This is what's holding the gold sector back
The first reason is currency. While the gold price is quoted in US dollars, mining costs are mainly denominated in local currencies and these have tended to appreciate against the weak US currency. The Australian dollar, for example, is up 10% against the US dollar over the last 12 months.
The second reason is cost inflation. Supply pressures in the industry have led to rising costs. According to GFMS Research, costs increased in 2010 for the ninth successive year. And analysts believe cost inflation is returning to the 15-25% levels that prevailed in the period from 2003-2008.
On top of this, the deterioration in grades and a rising strip ratio has also affected the cost of producing gold. Miners have been digging ever deeper to extract gold of increasingly poor quality. This is a prolonged trend that has led to a decline in average grades of up to 30% in the last decade.
All told, GFMS calculates that the average cash cost of producing an ounce of gold shot up last year from $478/oz to $557/oz. Taking all capital and project development costs into account, the total rose 20% to $857/oz.
Fortunately, the price of gold has been heading up at an even faster rate than the cost of production. That allows plenty of profit margin, even at these higher mining costs. But not all miners are able to sell gold at $1,850/oz. Only those that are actually producing today can do so.
This is why the best performers have been established producers miners such as KIRKLAND LAKE (KGI) and HIGHLAND GOLD (HGM). Gold miners at the exploration and development stage, on the other hand, can only cross their fingers that such high prices prevail when they finally pour their first gold.
Few mining executives or analysts are taking this on trust. Executives in the oil industry routinely use a conservative price as the basis for forward planning, and the mining industry is no different. I should be surprised if any gold mining executive is using a gold price above $1,200/oz as a working long-term assumption.
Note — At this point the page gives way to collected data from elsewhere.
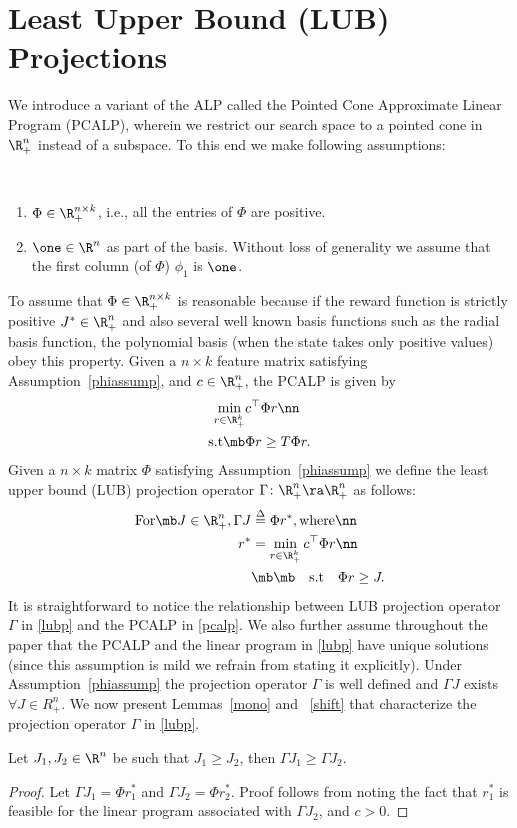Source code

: \section{Least Upper Bound (LUB) Projections}
We introduce a variant of the ALP called the Pointed Cone Approximate Linear Program (PCALP), wherein we restrict our search space to a pointed cone in $\R^n_+$ instead of a subspace. To this end we make following assumptions:
\begin{assumption}\label{phiassump}
\mb\\
\vspace{-20pt}
\begin{enumerate}
\item $\Phi \in \R^{n\times k}_+$, i.e., all the entries of $\Phi$ are positive.
\item $\one \in \R^n$ as part of the basis. Without loss of generality we assume that the first column (of $\Phi$) $\phi_1$  is $\one$.
\end{enumerate}
\end{assumption}
To assume that $\Phi \in \R^{n\times k}_+$ is reasonable because if the reward function is strictly positive $J^*\in \R^n_+$ and also several well known basis functions such as the radial basis function, the polynomial basis (when the state takes only positive values) obey this property.
Given a $n\times k$ feature matrix satisfying Assumption~\ref{phiassump}, and $c \in \R^n_+$, the PCALP is given by
\begin{align}\label{pcalp}
\min_{r\in \R^k_+} &c^\top \Phi r\nn\\
\text{s.t}\mb &\Phi r\geq T \Phi r.
\end{align}
Given a $n\times k$ matrix $\Phi$ satisfying Assumption~\ref{phiassump} we define the least upper bound (LUB) projection operator $\Gamma \colon \R^n_+ \ra \R^n_+$ as follows:
\begin{align}\label{lubp}
\text{For}\mb J\in \R^n_+, \Gamma J&\stackrel{\Delta}=\Phi r^*,\text{where}\nn\\
r^*&=\min_{r \in \R^k_+} c^\top \Phi r\nn\\
&\mb\mb\quad\text{s.t}\quad\Phi r\geq J.
\end{align}
It is straightforward to notice the relationship between LUB projection operator $\Gamma$ in \eqref{lubp} and the PCALP in \eqref{pcalp}. We also further assume throughout the paper that the PCALP and the linear program in \eqref{lubp} have unique solutions (since this assumption is mild we refrain from stating it explicitly). Under Assumption~\ref{phiassump} the projection operator $\Gamma$ is well defined and $\Gamma J$ exists $\forall J \in R^n_+$. 
We now present Lemmas~\ref{mono} and ~\ref{shift} that characterize the projection operator $\Gamma$ in \eqref{lubp}.
\begin{lemma}\label{mono}
Let $J_1, J_2\in \R^n$ be such that $J_1\geq J_2$, then $\Gamma J_1\geq \Gamma J_2$.
\end{lemma}
\begin{proof}
Let $\Gamma J_1=\Phi r_1^*$ and $\Gamma J_2=\Phi r_2^*$. Proof follows from noting the fact that $r_1^*$ is feasible for the linear program associated with $\Gamma J_2$, and $c>0$.
\end{proof}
And most analysts are basing their forecasts on prices well below today's arguably spiky price.
The fact remains, however, that most of today's new gold projects were initiated prior to 2009, when the gold price was much lower than it is now. If the price stays anywhere over of $1,500/oz, many of these projects should be very profitable. But there is another factor that may prove an obstacle to bumper margins for investors.
Why the climate is changing for gold juniors
The potential for huge profits from post-2009 gold projects has not been lost upon host governments. In the search for rich deposits, gold miners have had no choice but to venture into countries where political risk is higher than they would like, and one government after another has been retrospectively changing the rules to prevent foreigners from walking off with prized assets. On top of this, China has muscled in, offering to fund infrastructure projects in return for mining assets and it has not been shy of elbowing others out of the way.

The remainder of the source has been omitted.